Я не сразу взялась за него. Скажу честно — было страшно. Я смотрела на огромную кипу бумаги, исписанную карандашом, и меня терзали сомнения: а вдруг я чего-нибудь не разберу, а будет ли это все интересно другим и т. д. и т. п. Шел 2008 год. В 2010 году отцу должно было исполниться 110 лет. Все предшествующие годы творчеством Галаджева занимались два человека — американский исследователь-славист, профессор Лос-анджелесского университета Джон Боулт и его жена, искусствовед Николетта Мислер. Среди российских исследователей не нашлось никого, кто заинтересовался бы его творчеством. И я поняла, что должна сделать отцу подарок, которого он заслуживает. Дальше все пришло в движение. 27 декабря 2010 года крохотным тиражиком, если так можно сказать, вышла книга, которую я сделала за свой счет с помощью редактора Светланы Галаган. Я оказалась всего лишь второй, отдавшей должное Петру Степановичу Галаджеву. Первой была Николетта Мислер, выпустившая в издательстве «Искусство XXI век» большой альбом «Вначале было тело» о культуре танца 1920-х годов. В нем нашлось место и Галаджеву, и его рисункам.
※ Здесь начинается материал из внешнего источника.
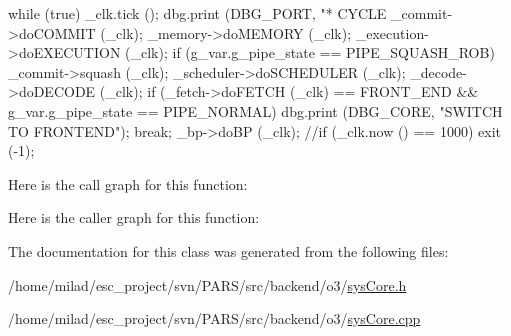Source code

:\begin{DoxyCode}
                          {
        while (true) {
                _clk.tick ();
        dbg.print (DBG_PORT, "\n** CYCLE %
            _commit->doCOMMIT (_clk);
            _memory->doMEMORY (_clk);
            _execution->doEXECUTION (_clk);
        if (g_var.g_pipe_state == PIPE_SQUASH_ROB) _commit->squash (_clk);
            _scheduler->doSCHEDULER (_clk);
            _decode->doDECODE (_clk);
            if (_fetch->doFETCH (_clk) == FRONT_END && g_var.g_pipe_state == 
      PIPE_NORMAL) {
            dbg.print (DBG_CORE, "SWITCH TO FRONTEND\n");
            break;
        }
        _bp->doBP (_clk);
        //if (_clk.now () == 1000) exit (-1);
        }
}
\end{DoxyCode}


Here is the call graph for this function:




Here is the caller graph for this function:




The documentation for this class was generated from the following files:\begin{DoxyCompactItemize}
\item 
/home/milad/esc\_\-project/svn/PARS/src/backend/o3/\hyperlink{o3_2sysCore_8h}{sysCore.h}\item 
/home/milad/esc\_\-project/svn/PARS/src/backend/o3/\hyperlink{o3_2sysCore_8cpp}{sysCore.cpp}\end{DoxyCompactItemize}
Рукописный архив отца достаточно разнообразен. Он состоит из его воспоминаний, статей о кинопроизводстве и, главным образом, из дневников, которые охватывают большой период — с 1930-го по 1971-й год. Воспоминания охватывают только самые ранние годы его жизни и учебы, и я решила поместить их в начале книги. Далее должны были следовать дневники, которые по своему «жанру» уже предполагают хронологическое построение. Их насчитывается 27, и каждый из них посвящен одной картине, т. е. 27 фильмам из 72, поскольку именно столько в фильмографии Галаджева. Самым первым оказался дневник по документальному фильму «Салорская роза», первой режиссерской работе Галаджева. Фильм сохранился в Госфильмофонде и представляет собой рассказ о жизни Туркмении и основном ее промысле — ковроткачестве. Раскладывая архив в задуманном порядке, я обратила внимание, что бумага, на которой написан первый дневник, резко отличается от бумаги, на которой писались воспоминания. Она сильно пожелтела и обтрепана по краям. Бумага остальных дневников старилась соответственно времени: чем раньше, тем она темнее. Фрагменты из воспоминаний по состоянию и цвету напоминают записи 1960-х годов. Стало ясно, что они писались гораздо позднее.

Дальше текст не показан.